- Problem to solve: Only the pictures are to be left out, and the rest of the entries should be reproduced exactly.

- Records:
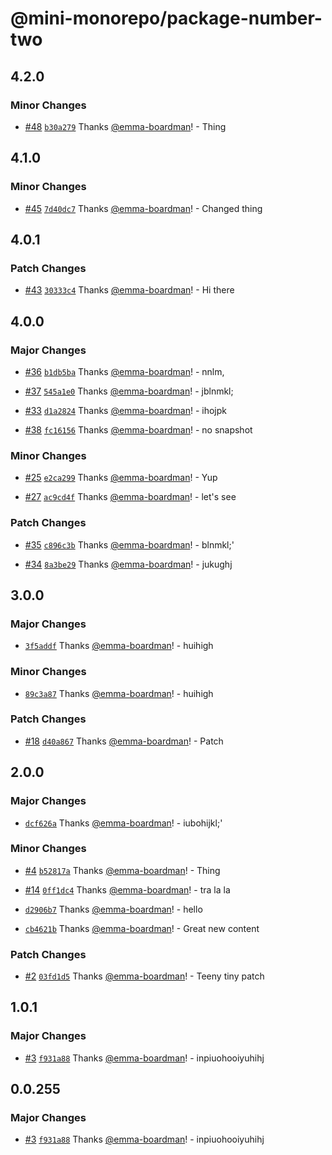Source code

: # @mini-monorepo/package-number-two

## 4.2.0

### Minor Changes

- [#48](https://github.com/emma-boardman/test-github-actions-flow/pull/48) [`b30a279`](https://github.com/emma-boardman/test-github-actions-flow/commit/b30a279249b7713aacc5cf0c16930e14702050b3) Thanks [@emma-boardman](https://github.com/emma-boardman)! - Thing

## 4.1.0

### Minor Changes

- [#45](https://github.com/emma-boardman/test-github-actions-flow/pull/45) [`7d40dc7`](https://github.com/emma-boardman/test-github-actions-flow/commit/7d40dc7fbbb0a79f69049a9ba1e7413b252c33c7) Thanks [@emma-boardman](https://github.com/emma-boardman)! - Changed thing

## 4.0.1

### Patch Changes

- [#43](https://github.com/emma-boardman/test-github-actions-flow/pull/43) [`30333c4`](https://github.com/emma-boardman/test-github-actions-flow/commit/30333c43f3eeadc5a30d9c3758215a35655edf5a) Thanks [@emma-boardman](https://github.com/emma-boardman)! - Hi there

## 4.0.0

### Major Changes

- [#36](https://github.com/emma-boardman/test-github-actions-flow/pull/36) [`b1db5ba`](https://github.com/emma-boardman/test-github-actions-flow/commit/b1db5ba76a31257b50943f37febaa48cd3ede061) Thanks [@emma-boardman](https://github.com/emma-boardman)! - nnlm,

- [#37](https://github.com/emma-boardman/test-github-actions-flow/pull/37) [`545a1e0`](https://github.com/emma-boardman/test-github-actions-flow/commit/545a1e0b58f2642f3f2d0619a8fa013767a34998) Thanks [@emma-boardman](https://github.com/emma-boardman)! - jblnmkl;

- [#33](https://github.com/emma-boardman/test-github-actions-flow/pull/33) [`d1a2824`](https://github.com/emma-boardman/test-github-actions-flow/commit/d1a28246122ee797e460412f5f142444a8a618fd) Thanks [@emma-boardman](https://github.com/emma-boardman)! - ihojpk

- [#38](https://github.com/emma-boardman/test-github-actions-flow/pull/38) [`fc16156`](https://github.com/emma-boardman/test-github-actions-flow/commit/fc16156045a68593336c4b47c0b7df6ff77282fa) Thanks [@emma-boardman](https://github.com/emma-boardman)! - no snapshot

### Minor Changes

- [#25](https://github.com/emma-boardman/test-github-actions-flow/pull/25) [`e2ca299`](https://github.com/emma-boardman/test-github-actions-flow/commit/e2ca2993a80f379d1d33ed945180af42094c68b5) Thanks [@emma-boardman](https://github.com/emma-boardman)! - Yup

- [#27](https://github.com/emma-boardman/test-github-actions-flow/pull/27) [`ac9cd4f`](https://github.com/emma-boardman/test-github-actions-flow/commit/ac9cd4f207bd715ffcdd9f58ffdb638214ee7e85) Thanks [@emma-boardman](https://github.com/emma-boardman)! - let's see

### Patch Changes

- [#35](https://github.com/emma-boardman/test-github-actions-flow/pull/35) [`c896c3b`](https://github.com/emma-boardman/test-github-actions-flow/commit/c896c3b6f66ca379535d985fb0a87bd88006a743) Thanks [@emma-boardman](https://github.com/emma-boardman)! - blnmkl;'

- [#34](https://github.com/emma-boardman/test-github-actions-flow/pull/34) [`8a3be29`](https://github.com/emma-boardman/test-github-actions-flow/commit/8a3be297e9f7e2d83640776ea84799fb7ed9132e) Thanks [@emma-boardman](https://github.com/emma-boardman)! - jukughj

## 3.0.0

### Major Changes

- [`3f5addf`](https://github.com/emma-boardman/test-github-actions-flow/commit/3f5addf4cd3d948b7e576a5a8a542375d10d877c) Thanks [@emma-boardman](https://github.com/emma-boardman)! - huihigh

### Minor Changes

- [`89c3a87`](https://github.com/emma-boardman/test-github-actions-flow/commit/89c3a8767d2349851be0cb65e6ce135a6106101b) Thanks [@emma-boardman](https://github.com/emma-boardman)! - huihigh

### Patch Changes

- [#18](https://github.com/emma-boardman/test-github-actions-flow/pull/18) [`d40a867`](https://github.com/emma-boardman/test-github-actions-flow/commit/d40a8670cfd2a721a22559018b894e7b2a6640a2) Thanks [@emma-boardman](https://github.com/emma-boardman)! - Patch

## 2.0.0

### Major Changes

- [`dcf626a`](https://github.com/emma-boardman/test-github-actions-flow/commit/dcf626a3b80beecf7f1697a99546d43b93c003aa) Thanks [@emma-boardman](https://github.com/emma-boardman)! - iubohijkl;'

### Minor Changes

- [#4](https://github.com/emma-boardman/test-github-actions-flow/pull/4) [`b52817a`](https://github.com/emma-boardman/test-github-actions-flow/commit/b52817a67e7986b066c5e58b39cff5e64f4cc604) Thanks [@emma-boardman](https://github.com/emma-boardman)! - Thing

- [#14](https://github.com/emma-boardman/test-github-actions-flow/pull/14) [`0ff1dc4`](https://github.com/emma-boardman/test-github-actions-flow/commit/0ff1dc4d5d2366cf43c4851b0bbd9d307306f9ed) Thanks [@emma-boardman](https://github.com/emma-boardman)! - tra la la

- [`d2906b7`](https://github.com/emma-boardman/test-github-actions-flow/commit/d2906b73ae73e21d559b5a857e8450bc11f23ad3) Thanks [@emma-boardman](https://github.com/emma-boardman)! - hello

- [`cb4621b`](https://github.com/emma-boardman/test-github-actions-flow/commit/cb4621bf48bbbcec223cfca70e353eca6bc5e02b) Thanks [@emma-boardman](https://github.com/emma-boardman)! - Great new content

### Patch Changes

- [#2](https://github.com/emma-boardman/test-github-actions-flow/pull/2) [`03fd1d5`](https://github.com/emma-boardman/test-github-actions-flow/commit/03fd1d55689bb709ee8efa34deaf18a1681e4c67) Thanks [@emma-boardman](https://github.com/emma-boardman)! - Teeny tiny patch

## 1.0.1

### Major Changes

- [#3](https://github.com/emma-boardman/test-github-actions-flow/pull/3) [`f931a88`](https://github.com/emma-boardman/test-github-actions-flow/commit/f931a88f4b2000392eeaacf6a79da99e154263f7) Thanks [@emma-boardman](https://github.com/emma-boardman)! - inpiuohooiyuhihj

## 0.0.255

### Major Changes

- [#3](https://github.com/emma-boardman/test-github-actions-flow/pull/3) [`f931a88`](https://github.com/emma-boardman/test-github-actions-flow/commit/f931a88f4b2000392eeaacf6a79da99e154263f7) Thanks [@emma-boardman](https://github.com/emma-boardman)! - inpiuohooiyuhihj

- Solution to the exercise:
Source code

: # @mini-monorepo/package-number-two

## 4.2.0

### Minor Changes

- [#48](https://github.com/emma-boardman/test-github-actions-flow/pull/48) [`b30a279`](https://github.com/emma-boardman/test-github-actions-flow/commit/b30a279249b7713aacc5cf0c16930e14702050b3) Thanks [@emma-boardman](https://github.com/emma-boardman)! - Thing

## 4.1.0

### Minor Changes

- [#45](https://github.com/emma-boardman/test-github-actions-flow/pull/45) [`7d40dc7`](https://github.com/emma-boardman/test-github-actions-flow/commit/7d40dc7fbbb0a79f69049a9ba1e7413b252c33c7) Thanks [@emma-boardman](https://github.com/emma-boardman)! - Changed thing

## 4.0.1

### Patch Changes

- [#43](https://github.com/emma-boardman/test-github-actions-flow/pull/43) [`30333c4`](https://github.com/emma-boardman/test-github-actions-flow/commit/30333c43f3eeadc5a30d9c3758215a35655edf5a) Thanks [@emma-boardman](https://github.com/emma-boardman)! - Hi there

## 4.0.0

### Major Changes

- [#36](https://github.com/emma-boardman/test-github-actions-flow/pull/36) [`b1db5ba`](https://github.com/emma-boardman/test-github-actions-flow/commit/b1db5ba76a31257b50943f37febaa48cd3ede061) Thanks [@emma-boardman](https://github.com/emma-boardman)! - nnlm,

- [#37](https://github.com/emma-boardman/test-github-actions-flow/pull/37) [`545a1e0`](https://github.com/emma-boardman/test-github-actions-flow/commit/545a1e0b58f2642f3f2d0619a8fa013767a34998) Thanks [@emma-boardman](https://github.com/emma-boardman)! - jblnmkl;

- [#33](https://github.com/emma-boardman/test-github-actions-flow/pull/33) [`d1a2824`](https://github.com/emma-boardman/test-github-actions-flow/commit/d1a28246122ee797e460412f5f142444a8a618fd) Thanks [@emma-boardman](https://github.com/emma-boardman)! - ihojpk

- [#38](https://github.com/emma-boardman/test-github-actions-flow/pull/38) [`fc16156`](https://github.com/emma-boardman/test-github-actions-flow/commit/fc16156045a68593336c4b47c0b7df6ff77282fa) Thanks [@emma-boardman](https://github.com/emma-boardman)! - no snapshot

### Minor Changes

- [#25](https://github.com/emma-boardman/test-github-actions-flow/pull/25) [`e2ca299`](https://github.com/emma-boardman/test-github-actions-flow/commit/e2ca2993a80f379d1d33ed945180af42094c68b5) Thanks [@emma-boardman](https://github.com/emma-boardman)! - Yup

- [#27](https://github.com/emma-boardman/test-github-actions-flow/pull/27) [`ac9cd4f`](https://github.com/emma-boardman/test-github-actions-flow/commit/ac9cd4f207bd715ffcdd9f58ffdb638214ee7e85) Thanks [@emma-boardman](https://github.com/emma-boardman)! - let's see

### Patch Changes

- [#35](https://github.com/emma-boardman/test-github-actions-flow/pull/35) [`c896c3b`](https://github.com/emma-boardman/test-github-actions-flow/commit/c896c3b6f66ca379535d985fb0a87bd88006a743) Thanks [@emma-boardman](https://github.com/emma-boardman)! - blnmkl;'

- [#34](https://github.com/emma-boardman/test-github-actions-flow/pull/34) [`8a3be29`](https://github.com/emma-boardman/test-github-actions-flow/commit/8a3be297e9f7e2d83640776ea84799fb7ed9132e) Thanks [@emma-boardman](https://github.com/emma-boardman)! - jukughj

## 3.0.0

### Major Changes

- [`3f5addf`](https://github.com/emma-boardman/test-github-actions-flow/commit/3f5addf4cd3d948b7e576a5a8a542375d10d877c) Thanks [@emma-boardman](https://github.com/emma-boardman)! - huihigh

### Minor Changes

- [`89c3a87`](https://github.com/emma-boardman/test-github-actions-flow/commit/89c3a8767d2349851be0cb65e6ce135a6106101b) Thanks [@emma-boardman](https://github.com/emma-boardman)! - huihigh

### Patch Changes

- [#18](https://github.com/emma-boardman/test-github-actions-flow/pull/18) [`d40a867`](https://github.com/emma-boardman/test-github-actions-flow/commit/d40a8670cfd2a721a22559018b894e7b2a6640a2) Thanks [@emma-boardman](https://github.com/emma-boardman)! - Patch

## 2.0.0

### Major Changes

- [`dcf626a`](https://github.com/emma-boardman/test-github-actions-flow/commit/dcf626a3b80beecf7f1697a99546d43b93c003aa) Thanks [@emma-boardman](https://github.com/emma-boardman)! - iubohijkl;'

### Minor Changes

- [#4](https://github.com/emma-boardman/test-github-actions-flow/pull/4) [`b52817a`](https://github.com/emma-boardman/test-github-actions-flow/commit/b52817a67e7986b066c5e58b39cff5e64f4cc604) Thanks [@emma-boardman](https://github.com/emma-boardman)! - Thing

- [#14](https://github.com/emma-boardman/test-github-actions-flow/pull/14) [`0ff1dc4`](https://github.com/emma-boardman/test-github-actions-flow/commit/0ff1dc4d5d2366cf43c4851b0bbd9d307306f9ed) Thanks [@emma-boardman](https://github.com/emma-boardman)! - tra la la

- [`d2906b7`](https://github.com/emma-boardman/test-github-actions-flow/commit/d2906b73ae73e21d559b5a857e8450bc11f23ad3) Thanks [@emma-boardman](https://github.com/emma-boardman)! - hello

- [`cb4621b`](https://github.com/emma-boardman/test-github-actions-flow/commit/cb4621bf48bbbcec223cfca70e353eca6bc5e02b) Thanks [@emma-boardman](https://github.com/emma-boardman)! - Great new content

### Patch Changes

- [#2](https://github.com/emma-boardman/test-github-actions-flow/pull/2) [`03fd1d5`](https://github.com/emma-boardman/test-github-actions-flow/commit/03fd1d55689bb709ee8efa34deaf18a1681e4c67) Thanks [@emma-boardman](https://github.com/emma-boardman)! - Teeny tiny patch

## 1.0.1

### Major Changes

- [#3](https://github.com/emma-boardman/test-github-actions-flow/pull/3) [`f931a88`](https://github.com/emma-boardman/test-github-actions-flow/commit/f931a88f4b2000392eeaacf6a79da99e154263f7) Thanks [@emma-boardman](https://github.com/emma-boardman)! - inpiuohooiyuhihj

## 0.0.255

### Major Changes

- [#3](https://github.com/emma-boardman/test-github-actions-flow/pull/3) [`f931a88`](https://github.com/emma-boardman/test-github-actions-flow/commit/f931a88f4b2000392eeaacf6a79da99e154263f7) Thanks [@emma-boardman](https://github.com/emma-boardman)! - inpiuohooiyuhihj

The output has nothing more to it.